◆ **TO DO**
Please return every line of the records that contains the word "background".

◆ **THE DATA**

◆ ◆ ◆ ◆ ◆ ◆ ◆

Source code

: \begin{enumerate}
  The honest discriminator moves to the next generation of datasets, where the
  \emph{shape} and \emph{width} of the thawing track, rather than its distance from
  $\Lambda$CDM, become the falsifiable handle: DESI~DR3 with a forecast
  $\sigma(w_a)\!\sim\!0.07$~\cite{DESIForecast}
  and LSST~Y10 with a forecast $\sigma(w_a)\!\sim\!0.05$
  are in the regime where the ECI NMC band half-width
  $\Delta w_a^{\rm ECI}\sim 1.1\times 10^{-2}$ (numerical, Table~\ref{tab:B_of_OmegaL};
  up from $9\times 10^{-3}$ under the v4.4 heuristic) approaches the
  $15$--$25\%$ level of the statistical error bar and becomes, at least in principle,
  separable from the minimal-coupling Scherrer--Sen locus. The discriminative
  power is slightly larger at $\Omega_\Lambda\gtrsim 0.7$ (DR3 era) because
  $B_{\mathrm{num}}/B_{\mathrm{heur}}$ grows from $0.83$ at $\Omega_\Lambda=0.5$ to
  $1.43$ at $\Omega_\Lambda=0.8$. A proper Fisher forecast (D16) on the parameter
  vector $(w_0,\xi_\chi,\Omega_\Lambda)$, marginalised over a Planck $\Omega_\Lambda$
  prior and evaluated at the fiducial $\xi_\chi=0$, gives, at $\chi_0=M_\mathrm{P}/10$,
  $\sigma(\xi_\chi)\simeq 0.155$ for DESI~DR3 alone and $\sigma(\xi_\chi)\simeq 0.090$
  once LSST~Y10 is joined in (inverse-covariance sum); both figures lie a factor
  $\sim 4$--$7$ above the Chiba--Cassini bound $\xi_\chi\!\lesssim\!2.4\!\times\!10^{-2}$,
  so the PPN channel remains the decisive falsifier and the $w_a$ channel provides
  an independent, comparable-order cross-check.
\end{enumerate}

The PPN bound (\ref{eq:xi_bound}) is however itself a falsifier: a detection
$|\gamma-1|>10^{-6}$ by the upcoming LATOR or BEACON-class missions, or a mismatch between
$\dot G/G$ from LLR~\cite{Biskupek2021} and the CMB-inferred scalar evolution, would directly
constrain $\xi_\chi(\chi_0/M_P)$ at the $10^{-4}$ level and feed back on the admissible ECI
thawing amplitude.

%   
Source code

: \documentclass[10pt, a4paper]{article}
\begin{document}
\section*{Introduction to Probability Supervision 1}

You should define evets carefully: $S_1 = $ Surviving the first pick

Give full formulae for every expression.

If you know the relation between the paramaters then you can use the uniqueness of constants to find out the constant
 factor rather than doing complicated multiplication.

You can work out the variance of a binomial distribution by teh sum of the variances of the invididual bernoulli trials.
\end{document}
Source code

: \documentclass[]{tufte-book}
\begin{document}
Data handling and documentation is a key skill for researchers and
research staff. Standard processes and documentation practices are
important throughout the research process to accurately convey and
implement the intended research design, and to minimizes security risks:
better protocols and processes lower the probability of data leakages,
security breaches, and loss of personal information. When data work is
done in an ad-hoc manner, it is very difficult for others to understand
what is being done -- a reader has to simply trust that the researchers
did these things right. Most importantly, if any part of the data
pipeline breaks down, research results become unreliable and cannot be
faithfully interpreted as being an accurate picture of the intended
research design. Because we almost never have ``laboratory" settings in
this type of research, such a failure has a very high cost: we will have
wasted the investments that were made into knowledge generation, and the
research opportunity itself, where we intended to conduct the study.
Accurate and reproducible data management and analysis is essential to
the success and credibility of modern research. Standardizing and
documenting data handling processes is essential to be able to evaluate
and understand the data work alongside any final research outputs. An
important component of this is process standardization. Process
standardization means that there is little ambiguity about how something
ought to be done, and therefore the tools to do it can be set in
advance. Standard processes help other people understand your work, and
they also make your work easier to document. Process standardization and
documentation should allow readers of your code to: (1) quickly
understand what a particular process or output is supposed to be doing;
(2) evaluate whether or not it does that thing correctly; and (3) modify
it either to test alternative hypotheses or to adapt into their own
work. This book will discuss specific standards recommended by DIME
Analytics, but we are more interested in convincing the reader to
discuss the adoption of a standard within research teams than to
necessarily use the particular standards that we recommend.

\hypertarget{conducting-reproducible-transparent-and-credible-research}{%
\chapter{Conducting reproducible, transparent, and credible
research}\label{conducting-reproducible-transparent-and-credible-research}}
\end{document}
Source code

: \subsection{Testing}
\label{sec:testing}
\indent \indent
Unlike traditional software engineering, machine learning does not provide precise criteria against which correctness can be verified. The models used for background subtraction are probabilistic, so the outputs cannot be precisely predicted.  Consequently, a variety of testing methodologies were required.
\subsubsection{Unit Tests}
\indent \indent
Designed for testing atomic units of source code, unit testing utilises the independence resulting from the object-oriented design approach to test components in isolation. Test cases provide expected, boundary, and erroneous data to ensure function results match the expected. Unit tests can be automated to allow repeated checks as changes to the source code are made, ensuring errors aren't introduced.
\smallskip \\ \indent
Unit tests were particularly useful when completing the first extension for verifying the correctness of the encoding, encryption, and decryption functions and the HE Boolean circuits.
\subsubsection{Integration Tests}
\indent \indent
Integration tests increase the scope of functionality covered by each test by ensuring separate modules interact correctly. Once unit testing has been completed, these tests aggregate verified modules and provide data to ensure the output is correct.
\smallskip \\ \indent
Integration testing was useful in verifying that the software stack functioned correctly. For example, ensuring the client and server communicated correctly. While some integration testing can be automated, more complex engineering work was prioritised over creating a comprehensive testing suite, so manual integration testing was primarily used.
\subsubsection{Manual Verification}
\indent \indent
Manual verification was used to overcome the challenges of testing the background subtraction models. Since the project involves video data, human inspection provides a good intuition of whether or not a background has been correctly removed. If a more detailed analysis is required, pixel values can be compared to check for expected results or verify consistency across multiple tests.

◆ ◆ ◆ ◆ ◆ ◆ ◆

◆ **WRITTEN REPLY**
Unlike traditional software engineering, machine learning does not provide precise criteria against which correctness can be verified. The models used for background subtraction are probabilistic, so the outputs cannot be precisely predicted.  Consequently, a variety of testing methodologies were required.
Manual verification was used to overcome the challenges of testing the background subtraction models. Since the project involves video data, human inspection provides a good intuition of whether or not a background has been correctly removed. If a more detailed analysis is required, pixel values can be compared to check for expected results or verify consistency across multiple tests.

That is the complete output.